In this scenario, every element is the same as the target. If you’re just checking for existence, you’ll find the target right at index 0. If you were looking for all occurrences, you’d note that it appears at every index (0, 1, 2, and 3).

Implementing and Understanding Linear Search

How do we approach the problem?

To solve this, we typically use a method known as linear search:

1. Definition of Linear Search
   • Linear search involves traversing the array from the start to the end and comparing each element to the target, num.
2. Why Linear Search Works Here
   • We do not have any conditions like a sorted array that might allow more specialized techniques (e.g., binary search).
   • Linear search is simple and ensures that every element is checked, so we cannot miss the target if it is indeed present.
3. Core Idea
   • Start at index 0.
   • Compare arr[i] with num.
   • If they match, return i immediately.
   • If not, move to the next index and repeat.
   • If we reach the end of the array without a match, return −1.

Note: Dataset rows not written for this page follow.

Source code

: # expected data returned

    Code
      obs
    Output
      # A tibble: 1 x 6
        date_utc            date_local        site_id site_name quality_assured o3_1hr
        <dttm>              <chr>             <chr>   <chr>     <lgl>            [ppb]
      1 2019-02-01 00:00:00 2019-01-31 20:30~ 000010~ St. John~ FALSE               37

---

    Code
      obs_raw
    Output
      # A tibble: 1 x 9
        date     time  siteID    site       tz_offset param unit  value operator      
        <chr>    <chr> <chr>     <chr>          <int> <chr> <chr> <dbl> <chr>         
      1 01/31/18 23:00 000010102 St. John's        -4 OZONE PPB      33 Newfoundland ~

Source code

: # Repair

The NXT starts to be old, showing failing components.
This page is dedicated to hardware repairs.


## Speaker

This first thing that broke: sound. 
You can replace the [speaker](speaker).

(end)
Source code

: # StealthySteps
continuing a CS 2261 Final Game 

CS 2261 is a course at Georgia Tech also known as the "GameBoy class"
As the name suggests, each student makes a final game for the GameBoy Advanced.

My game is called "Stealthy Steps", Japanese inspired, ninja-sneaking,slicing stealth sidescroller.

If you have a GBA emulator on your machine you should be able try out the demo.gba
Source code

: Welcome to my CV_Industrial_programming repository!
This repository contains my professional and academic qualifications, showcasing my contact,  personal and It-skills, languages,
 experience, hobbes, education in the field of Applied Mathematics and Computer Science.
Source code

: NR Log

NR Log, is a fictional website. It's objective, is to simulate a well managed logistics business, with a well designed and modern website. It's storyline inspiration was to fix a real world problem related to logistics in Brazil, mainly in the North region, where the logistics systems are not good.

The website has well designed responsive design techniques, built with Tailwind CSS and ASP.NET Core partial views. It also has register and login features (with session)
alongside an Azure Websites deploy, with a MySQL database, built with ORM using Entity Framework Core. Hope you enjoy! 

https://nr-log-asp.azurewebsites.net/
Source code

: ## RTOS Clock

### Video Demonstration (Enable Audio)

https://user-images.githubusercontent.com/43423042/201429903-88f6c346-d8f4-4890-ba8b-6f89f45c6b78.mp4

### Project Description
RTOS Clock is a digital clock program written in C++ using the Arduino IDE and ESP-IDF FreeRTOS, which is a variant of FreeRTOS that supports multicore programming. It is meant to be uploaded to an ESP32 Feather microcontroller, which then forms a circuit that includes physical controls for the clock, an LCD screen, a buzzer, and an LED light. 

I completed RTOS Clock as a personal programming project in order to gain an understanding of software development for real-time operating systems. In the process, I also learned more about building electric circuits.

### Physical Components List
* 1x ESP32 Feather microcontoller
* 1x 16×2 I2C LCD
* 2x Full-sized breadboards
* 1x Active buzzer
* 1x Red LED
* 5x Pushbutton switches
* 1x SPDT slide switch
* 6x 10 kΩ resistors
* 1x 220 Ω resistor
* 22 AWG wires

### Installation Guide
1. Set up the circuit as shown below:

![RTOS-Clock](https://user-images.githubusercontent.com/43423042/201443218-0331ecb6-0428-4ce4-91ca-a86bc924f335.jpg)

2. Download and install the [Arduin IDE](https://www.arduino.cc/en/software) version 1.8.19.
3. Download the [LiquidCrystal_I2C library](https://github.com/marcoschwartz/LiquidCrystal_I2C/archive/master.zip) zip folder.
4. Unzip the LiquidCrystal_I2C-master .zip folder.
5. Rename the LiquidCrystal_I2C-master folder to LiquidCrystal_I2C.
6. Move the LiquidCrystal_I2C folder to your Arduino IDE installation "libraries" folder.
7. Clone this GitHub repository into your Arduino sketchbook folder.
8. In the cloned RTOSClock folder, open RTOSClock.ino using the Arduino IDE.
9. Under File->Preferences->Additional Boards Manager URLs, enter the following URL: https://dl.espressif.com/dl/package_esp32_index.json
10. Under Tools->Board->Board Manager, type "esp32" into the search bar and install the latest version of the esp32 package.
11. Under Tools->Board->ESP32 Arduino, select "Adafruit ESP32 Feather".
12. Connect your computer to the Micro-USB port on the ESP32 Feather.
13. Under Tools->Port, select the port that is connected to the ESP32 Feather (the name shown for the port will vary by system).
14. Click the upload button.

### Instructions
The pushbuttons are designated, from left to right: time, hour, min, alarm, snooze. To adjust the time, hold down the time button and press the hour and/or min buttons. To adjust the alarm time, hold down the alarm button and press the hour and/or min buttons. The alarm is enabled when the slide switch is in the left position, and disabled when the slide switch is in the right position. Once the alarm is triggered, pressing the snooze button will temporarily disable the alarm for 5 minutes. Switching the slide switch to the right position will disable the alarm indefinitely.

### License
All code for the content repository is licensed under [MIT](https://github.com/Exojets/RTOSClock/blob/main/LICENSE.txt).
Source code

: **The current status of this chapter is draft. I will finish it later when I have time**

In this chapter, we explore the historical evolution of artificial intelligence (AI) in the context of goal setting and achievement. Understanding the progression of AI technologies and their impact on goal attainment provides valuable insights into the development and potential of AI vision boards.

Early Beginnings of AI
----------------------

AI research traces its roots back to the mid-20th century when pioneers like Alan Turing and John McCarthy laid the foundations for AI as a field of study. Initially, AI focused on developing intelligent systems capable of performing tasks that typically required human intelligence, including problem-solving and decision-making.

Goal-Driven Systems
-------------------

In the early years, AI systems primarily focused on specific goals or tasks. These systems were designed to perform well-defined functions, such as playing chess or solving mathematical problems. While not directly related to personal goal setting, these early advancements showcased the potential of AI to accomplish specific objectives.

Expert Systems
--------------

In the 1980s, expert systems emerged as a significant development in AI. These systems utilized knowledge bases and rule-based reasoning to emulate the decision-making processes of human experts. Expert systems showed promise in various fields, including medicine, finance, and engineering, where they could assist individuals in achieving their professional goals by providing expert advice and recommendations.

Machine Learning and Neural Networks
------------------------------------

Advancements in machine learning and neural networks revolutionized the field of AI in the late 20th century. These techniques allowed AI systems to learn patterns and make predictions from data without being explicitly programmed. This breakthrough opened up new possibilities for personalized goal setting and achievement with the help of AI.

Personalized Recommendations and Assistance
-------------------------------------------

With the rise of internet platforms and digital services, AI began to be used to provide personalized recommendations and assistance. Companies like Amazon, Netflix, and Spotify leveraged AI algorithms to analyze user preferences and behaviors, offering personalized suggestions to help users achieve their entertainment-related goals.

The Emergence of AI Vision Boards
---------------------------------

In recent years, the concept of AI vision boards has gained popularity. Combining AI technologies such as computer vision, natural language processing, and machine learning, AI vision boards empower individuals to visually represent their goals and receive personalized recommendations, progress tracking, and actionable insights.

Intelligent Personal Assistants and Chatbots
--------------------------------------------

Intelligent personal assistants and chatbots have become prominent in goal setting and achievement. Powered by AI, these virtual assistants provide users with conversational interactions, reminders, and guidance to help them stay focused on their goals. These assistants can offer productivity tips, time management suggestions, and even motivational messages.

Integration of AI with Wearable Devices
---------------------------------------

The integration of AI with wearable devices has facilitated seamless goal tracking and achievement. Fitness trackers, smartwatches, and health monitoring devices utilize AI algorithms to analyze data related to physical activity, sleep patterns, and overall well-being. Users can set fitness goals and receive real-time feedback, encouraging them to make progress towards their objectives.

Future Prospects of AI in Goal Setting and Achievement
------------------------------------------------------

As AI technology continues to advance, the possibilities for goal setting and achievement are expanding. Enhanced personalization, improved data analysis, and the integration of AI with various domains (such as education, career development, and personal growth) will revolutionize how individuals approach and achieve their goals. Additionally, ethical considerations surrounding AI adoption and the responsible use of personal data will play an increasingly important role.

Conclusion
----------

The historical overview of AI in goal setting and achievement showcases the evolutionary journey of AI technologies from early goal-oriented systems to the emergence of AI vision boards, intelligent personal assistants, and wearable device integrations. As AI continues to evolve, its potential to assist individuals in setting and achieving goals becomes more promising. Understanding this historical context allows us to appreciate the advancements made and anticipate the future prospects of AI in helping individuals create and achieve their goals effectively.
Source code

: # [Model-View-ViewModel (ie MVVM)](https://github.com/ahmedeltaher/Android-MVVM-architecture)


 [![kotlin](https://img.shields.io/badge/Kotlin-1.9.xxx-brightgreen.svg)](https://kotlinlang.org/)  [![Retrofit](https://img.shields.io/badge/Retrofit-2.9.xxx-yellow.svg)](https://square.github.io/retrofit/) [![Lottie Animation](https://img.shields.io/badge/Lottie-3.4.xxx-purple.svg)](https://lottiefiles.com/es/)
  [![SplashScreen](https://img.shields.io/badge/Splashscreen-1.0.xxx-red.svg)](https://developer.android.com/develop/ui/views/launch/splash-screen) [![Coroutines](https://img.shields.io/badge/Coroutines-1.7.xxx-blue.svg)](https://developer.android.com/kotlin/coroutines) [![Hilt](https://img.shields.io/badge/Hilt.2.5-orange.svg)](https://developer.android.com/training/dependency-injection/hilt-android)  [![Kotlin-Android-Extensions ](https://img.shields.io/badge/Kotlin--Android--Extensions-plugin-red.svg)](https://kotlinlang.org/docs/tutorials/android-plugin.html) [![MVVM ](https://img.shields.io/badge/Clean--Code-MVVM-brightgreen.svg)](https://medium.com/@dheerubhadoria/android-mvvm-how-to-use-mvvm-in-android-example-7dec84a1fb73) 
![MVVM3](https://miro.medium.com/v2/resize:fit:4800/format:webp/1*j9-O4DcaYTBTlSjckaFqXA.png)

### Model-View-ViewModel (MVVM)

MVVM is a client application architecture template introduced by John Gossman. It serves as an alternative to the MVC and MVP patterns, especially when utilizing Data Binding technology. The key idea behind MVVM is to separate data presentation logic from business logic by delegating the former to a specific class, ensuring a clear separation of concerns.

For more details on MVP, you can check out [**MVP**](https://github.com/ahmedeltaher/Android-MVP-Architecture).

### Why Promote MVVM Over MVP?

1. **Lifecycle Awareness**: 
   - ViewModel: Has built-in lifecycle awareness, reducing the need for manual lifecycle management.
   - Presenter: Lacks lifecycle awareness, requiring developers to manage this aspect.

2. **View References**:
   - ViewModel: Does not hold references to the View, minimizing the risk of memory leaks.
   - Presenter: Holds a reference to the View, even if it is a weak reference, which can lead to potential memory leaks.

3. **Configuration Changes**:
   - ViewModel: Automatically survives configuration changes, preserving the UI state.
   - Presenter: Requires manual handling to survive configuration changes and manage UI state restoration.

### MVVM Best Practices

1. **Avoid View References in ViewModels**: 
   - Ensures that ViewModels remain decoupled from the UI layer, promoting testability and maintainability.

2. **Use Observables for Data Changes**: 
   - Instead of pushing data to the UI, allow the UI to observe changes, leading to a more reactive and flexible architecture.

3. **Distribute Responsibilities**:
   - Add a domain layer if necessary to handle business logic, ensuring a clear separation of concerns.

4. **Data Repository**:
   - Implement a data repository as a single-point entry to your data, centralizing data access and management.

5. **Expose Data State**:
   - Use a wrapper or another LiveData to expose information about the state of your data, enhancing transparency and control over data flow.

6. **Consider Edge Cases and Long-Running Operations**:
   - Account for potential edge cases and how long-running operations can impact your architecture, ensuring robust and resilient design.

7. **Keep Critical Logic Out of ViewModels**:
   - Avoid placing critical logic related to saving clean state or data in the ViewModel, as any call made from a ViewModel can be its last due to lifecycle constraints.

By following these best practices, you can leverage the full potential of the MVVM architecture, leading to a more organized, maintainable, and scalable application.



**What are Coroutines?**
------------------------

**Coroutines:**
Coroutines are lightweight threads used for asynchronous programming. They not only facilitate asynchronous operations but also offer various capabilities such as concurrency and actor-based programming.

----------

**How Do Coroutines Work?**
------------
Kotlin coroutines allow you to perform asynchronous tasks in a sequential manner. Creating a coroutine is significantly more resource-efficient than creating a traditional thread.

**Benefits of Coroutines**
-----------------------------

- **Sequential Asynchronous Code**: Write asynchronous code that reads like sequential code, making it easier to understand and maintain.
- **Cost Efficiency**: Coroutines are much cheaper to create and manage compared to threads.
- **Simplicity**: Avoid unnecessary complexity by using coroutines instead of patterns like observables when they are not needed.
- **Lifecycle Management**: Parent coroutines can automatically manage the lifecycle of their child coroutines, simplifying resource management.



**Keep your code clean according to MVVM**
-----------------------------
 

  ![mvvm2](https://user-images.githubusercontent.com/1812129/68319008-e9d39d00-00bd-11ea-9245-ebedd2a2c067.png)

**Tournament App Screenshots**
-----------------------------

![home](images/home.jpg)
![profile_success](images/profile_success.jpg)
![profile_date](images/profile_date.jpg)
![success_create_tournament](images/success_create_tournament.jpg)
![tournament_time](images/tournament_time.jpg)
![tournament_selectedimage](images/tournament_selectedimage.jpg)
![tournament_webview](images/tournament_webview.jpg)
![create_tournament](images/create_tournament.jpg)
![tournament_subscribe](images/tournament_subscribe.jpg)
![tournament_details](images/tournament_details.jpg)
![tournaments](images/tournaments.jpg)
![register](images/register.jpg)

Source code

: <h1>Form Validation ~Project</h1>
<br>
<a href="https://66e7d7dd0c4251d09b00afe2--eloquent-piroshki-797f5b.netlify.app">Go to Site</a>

Thus, by carefully checking each element in order, we can reliably determine if num exists in arr, and if so, at which index we first encounter it.

Code Implementation

def linearSearch(n: int, num: int, arr: [int]) -> int:
    for i in range(0, len(arr)):
        if arr[i] == num:
            return i
    return -1

Step-by-Step Explanation

1. Loop Initialization: Start from index 0 and go up to len(arr) – 1.
2. Comparison: At each index i, check if arr[i] equals num.
3. Early Return: If they match, return i.
4. Conclusion: If no match is found by the end, return -1.

Dry Run (with images)

Let’s go through the code step by step, using images to see the detailed dry run process.

Time and Space Complexity Analysis

• Time Complexity: O(n) in the worst case, because we may iterate each element once.
• Space Complexity: O(1), as we only use a few auxiliary variables.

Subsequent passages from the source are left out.